* [EXERCISE MATERIAL]:
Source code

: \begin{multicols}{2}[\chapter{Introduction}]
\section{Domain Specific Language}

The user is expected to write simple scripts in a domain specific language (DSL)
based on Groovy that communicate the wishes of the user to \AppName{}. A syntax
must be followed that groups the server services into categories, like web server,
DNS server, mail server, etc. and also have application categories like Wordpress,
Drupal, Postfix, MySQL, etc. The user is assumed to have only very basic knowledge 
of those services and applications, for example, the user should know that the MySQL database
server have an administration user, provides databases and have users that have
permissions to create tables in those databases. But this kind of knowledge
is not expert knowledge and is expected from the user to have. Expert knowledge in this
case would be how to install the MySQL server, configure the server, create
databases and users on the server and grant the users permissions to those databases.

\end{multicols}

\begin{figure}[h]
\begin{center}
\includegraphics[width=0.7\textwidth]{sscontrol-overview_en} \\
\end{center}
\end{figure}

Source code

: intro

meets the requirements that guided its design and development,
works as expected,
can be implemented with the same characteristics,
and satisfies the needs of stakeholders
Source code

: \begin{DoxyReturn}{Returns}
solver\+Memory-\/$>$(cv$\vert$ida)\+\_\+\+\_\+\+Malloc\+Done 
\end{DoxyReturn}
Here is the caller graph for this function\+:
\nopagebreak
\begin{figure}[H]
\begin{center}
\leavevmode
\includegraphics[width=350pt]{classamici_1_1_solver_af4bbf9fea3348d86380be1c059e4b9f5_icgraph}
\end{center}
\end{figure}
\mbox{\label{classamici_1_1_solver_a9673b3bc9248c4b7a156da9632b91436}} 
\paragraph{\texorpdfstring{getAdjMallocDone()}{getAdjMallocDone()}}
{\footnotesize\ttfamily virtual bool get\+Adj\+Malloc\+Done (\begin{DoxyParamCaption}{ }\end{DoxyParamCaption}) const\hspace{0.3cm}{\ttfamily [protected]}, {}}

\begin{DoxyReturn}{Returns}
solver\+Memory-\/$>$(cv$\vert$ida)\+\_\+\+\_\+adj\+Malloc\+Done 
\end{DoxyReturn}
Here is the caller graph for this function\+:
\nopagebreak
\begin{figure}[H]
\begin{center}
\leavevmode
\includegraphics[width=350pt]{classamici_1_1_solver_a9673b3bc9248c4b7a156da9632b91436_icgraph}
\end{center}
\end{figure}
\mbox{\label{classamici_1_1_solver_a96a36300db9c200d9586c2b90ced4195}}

* [ACTION ITEM]: In the records above, which lines hold the string "multicols"? Copy each one.

* [RESPONSE TO THE EXERCISE]:
: \begin{multicols}{2}[\chapter{Introduction}]
\end{multicols}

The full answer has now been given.